Individual Characteristics
Person  Gender WACertNumber
Person 1     123456A
Person 2  123456B
Person 3  123456C


The completer table deals with the issue of "more completers than individuals" by duplicating the "By Person" information where appropriate. Depending on your background, this can be thought of as a left-join or merging new variables using the individual information as the keyed table.  

Joined Table for Reporting/Analyzing
Person  Year  Type  Gender  WACertNumber
Person 1     2009-2010  Teacher 123456A 
Person 2  2009-2010  Teacher  123456B 
Person 3  2009-2010  Teacher  123456C 
Person 1  2010-2011  Administrator 123456A 


Joining Data

It is usually best practice to maintain a linking element in each table so that it is possible to make joins and create reports. In the case outlined above, it probably makes sense to join using your institution's Student ID. 
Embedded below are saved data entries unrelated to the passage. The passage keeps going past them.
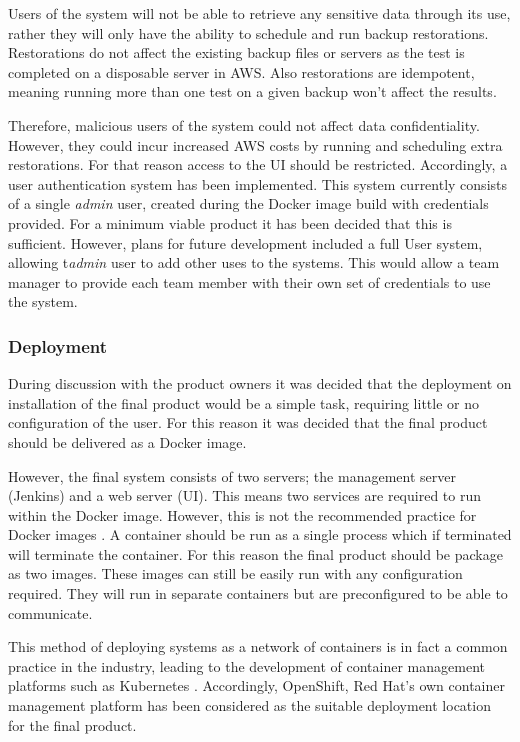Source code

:   Users of the system will not be able to retrieve any sensitive data through its use, rather they will only have the ability to schedule and run backup restorations. Restorations do not affect the existing backup files or servers as the test is completed on a disposable server in AWS. Also restorations are idempotent, meaning running more than one test on a given backup won't affect the results.
  
  Therefore, malicious users of the system could not affect data confidentiality. However, they could incur increased AWS costs by running and scheduling extra restorations. For that reason access to the UI should be restricted. Accordingly,  a user authentication system has been implemented. This system currently consists of a single \textit{admin} user, created during the Docker image build with credentials provided. For a minimum viable product it has been decided that this is sufficient. However, plans for future development included a full User system, allowing t\textit{admin} user to add other uses to the systems. This would allow a team manager to provide each team member with their own set of credentials to use the system.
  
  \subsubsection{Deployment}
  During discussion with the product owners it was decided that the deployment on installation of the final product would be a simple task, requiring little or no configuration of the user. For this reason it was decided that the final product should be delivered as a Docker image.
  
  However, the final system consists of two servers; the management server (Jenkins) and a web server (UI). This means two services are required to run within the Docker image. However, this is not the recommended practice for Docker images \citep{docker2}. A container should be run as a single process which if terminated will terminate the container. For this reason the final product should be package as two images. These images can still be easily run with any configuration required. They will run in separate containers but are preconfigured to be able to communicate.
  
  This method of deploying systems as a network of containers is in fact a common practice in the industry, leading to the development of container management platforms such as Kubernetes \citep{kubernetes}. Accordingly, OpenShift, Red Hat's own container management platform has been considered as the suitable deployment location for the final product.
  
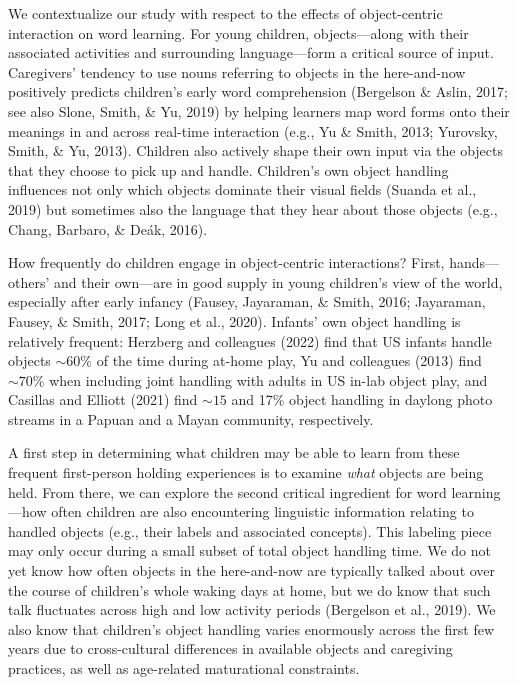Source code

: \documentclass[10pt, letterpaper]{article}
\begin{document}
We contextualize our study with respect to the effects of object-centric
interaction on word learning. For young children, objects---along with
their associated activities and surrounding language---form a critical
source of input. Caregivers' tendency to use nouns referring to objects
in the here-and-now positively predicts children's early word
comprehension (Bergelson \& Aslin, 2017; see also Slone, Smith, \& Yu,
2019) by helping learners map word forms onto their meanings in and
across real-time interaction (e.g., Yu \& Smith, 2013; Yurovsky, Smith,
\& Yu, 2013). Children also actively shape their own input via the
objects that they choose to pick up and handle. Children's own object
handling influences not only which objects dominate their visual fields
(Suanda et al., 2019) but sometimes also the language that they hear
about those objects (e.g., Chang, Barbaro, \& Deák, 2016).

How frequently do children engage in object-centric interactions? First,
hands---others' and their own---are in good supply in young children's
view of the world, especially after early infancy (Fausey, Jayaraman, \&
Smith, 2016; Jayaraman, Fausey, \& Smith, 2017; Long et al., 2020).
Infants' own object handling is relatively frequent: Herzberg and
colleagues (2022) find that US infants handle objects \({\sim}60\%\) of
the time during at-home play, Yu and colleagues (2013) find
\({\sim}70\%\) when including joint handling with adults in US in-lab
object play, and Casillas and Elliott (2021) find \({\sim}15\) and 17\%
object handling in daylong photo streams in a Papuan and a Mayan
community, respectively.

A first step in determining what children may be able to learn from
these frequent first-person holding experiences is to examine
\emph{what} objects are being held. From there, we can explore the
second critical ingredient for word learning---how often children are
also encountering linguistic information relating to handled objects
(e.g., their labels and associated concepts). This labeling piece may
only occur during a small subset of total object handling time. We do
not yet know how often objects in the here-and-now are typically talked
about over the course of children's whole waking days at home, but we do
know that such talk fluctuates across high and low activity periods
(Bergelson et al., 2019). We also know that children's object handling
varies enormously across the first few years due to cross-cultural
differences in available objects and caregiving practices, as well as
age-related maturational constraints.
\end{document}
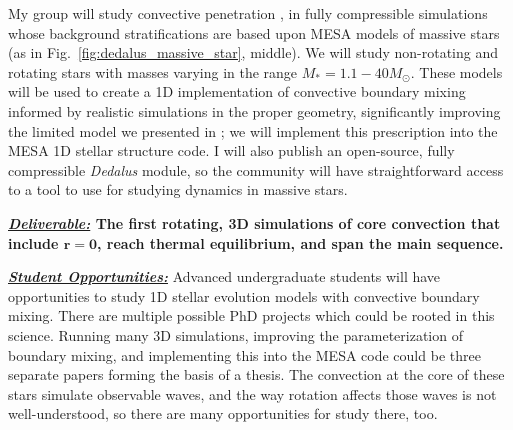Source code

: \documentclass[12pt]{article}
\begin{document}
My group will study convective penetration \citep[Fig \ref{fig:penconv}, left,][]{anders_etal_2022a}, in fully compressible simulations whose background stratifications are based upon MESA models of massive stars (as in Fig.~\ref{fig:dedalus_massive_star}, middle).
We will study non-rotating and rotating stars with masses varying in the range $M_* = 1.1-40 M_{\odot}$.
These models will be used to create a 1D implementation of convective boundary mixing informed by realistic simulations in the proper geometry, significantly improving the limited model we presented in \citep{anders_etal_2022a}; we will implement this prescription into the MESA 1D stellar structure code.
I will also publish an open-source, fully compressible \emph{Dedalus} module, so the community will have straightforward access to a tool to use for studying dynamics in massive stars.

\textbf{\underline{\emph{Deliverable:}} The first rotating, 3D simulations of core convection that include $\boldsymbol{r = 0}$, reach thermal equilibrium, and span the main sequence.}

\textbf{\underline{\emph{Student Opportunities:}}} Advanced undergraduate students will have opportunities to study 1D stellar evolution models with convective boundary mixing.
There are multiple possible PhD projects which could be rooted in this science.
Running many 3D simulations, improving the parameterization of boundary mixing, and implementing this into the MESA code could be three separate papers forming the basis of a thesis.
The convection at the core of these stars simulate observable waves, and the way rotation affects those waves is not well-understood, so there are many opportunities for study there, too.
\end{document}
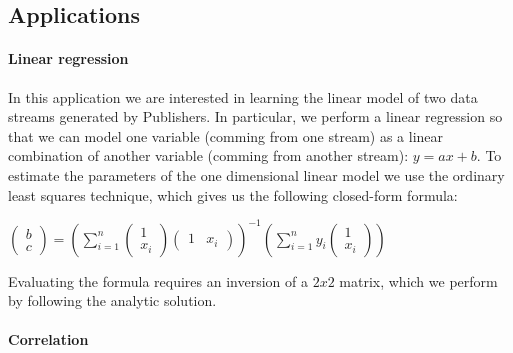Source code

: \subsection{Applications}

\paragraph{Linear regression}



In this application we are interested in learning the linear model of two data
streams generated by Publishers.  In particular, we perform a linear regression
so that we can model one variable (comming from one stream) as a linear
combination of another variable (comming from another stream): $y = ax + b$.
To estimate the parameters of the one dimensional linear model we use the
ordinary least squares technique, which gives us the following closed-form
formula:

$\begin{pmatrix} b \\ c \end{pmatrix} =
\left( \displaystyle\sum_{i=1}^n \begin{pmatrix} 1 \\ x_i \end{pmatrix}
  \begin{pmatrix} 1 & x_i\end{pmatrix}\right)^{-1}
\left( \displaystyle\sum_{i=1}^n y_i \begin{pmatrix} 1 \\ x_i \end{pmatrix}\right)$

Evaluating the formula requires an inversion of a $2 x 2$ matrix, which we perform
by following the analytic solution.

\paragraph{Correlation}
Student ID is a good choice because this number always stays the same, even if other information about the person changes (change of name, address, phone number, etc).  

Another good choice would be the Social Security Number. However, SSN has quite a few restrictions, so most programs should probably elect to use the Student ID. 

Notice also that the WA Cert Number is carried as an individual characteristic. This is a good linking number for State-Level data, but because it is usually given after completion it is not a good linking field for program level data.  

Below is an example of the completer information linking with By Person information using the University ID.

Completer
UniversityID Year  Type 
U1234     2009-2010  Teacher
U1235  2009-2010  Teacher 
U1236  2009-2010  Teacher 
U1234  2010-2011  Administrator

By Person
UniversityID Gender WACertNumber
U1234     123456A
U1235  123456B
U1236 123456C


Joined Completer and By Person
UniversityID Year  Type  Gender  WACertNumber
U1234     2009-2010  Teacher 123456A 
U1235  2009-2010  Teacher  123456B 
U1236  2009-2010  Teacher  123456C 
U1234  2010-2011  Administrator 123456A 


Dealing with multiple characteristics for one element

Similar to the completer issue, we deal with multiple items in the Race and Endorsement elements. However, we handle each one differently.

Race

The federal guidelines now make Ethnicity and Race a two part question. One is binary (Ethnicity Hispanic = Yes, No) and the other can have multiple selections (Race = Asian and Native American). For the report multiple entries in the Race element need to be deliminated by a comma (no spaces). Having this rule means that the entity receiving the data knows to look for more than one element, which will be separated by a comma (only a comma; no space).  

Person
UniversityID Gender WACertNumber  Ethnicity Race 
U1234     123456A
U1235  123456B A,I 
U1236 123456C


Endorsement 

We could handle endorsements the same as Race (put all of them in a cell, delimited by commas but no spaces), but this strategy has a couple of drawbacks:
  • It is different than the strategy employed by OSPI (joining to their system for batch uploading might be more challenging).
  • It can be more difficult to create visualizations (you lose the ability to pivot).
  • It can be more difficult to aggregate by endorsements (instead of simple GROUP BY, you need to collect multiple queries WHERE the element Endorsements CONTAINS something).
  • It can be more difficult to join additional information that matters at the endorsement level (hard to join data on endorsement code when there are multiple codes per cell).
But there are also positives:
  • People with less experience tend to carry their data by person, so they are more likely to understand this format, which can mean fewer errors and less time.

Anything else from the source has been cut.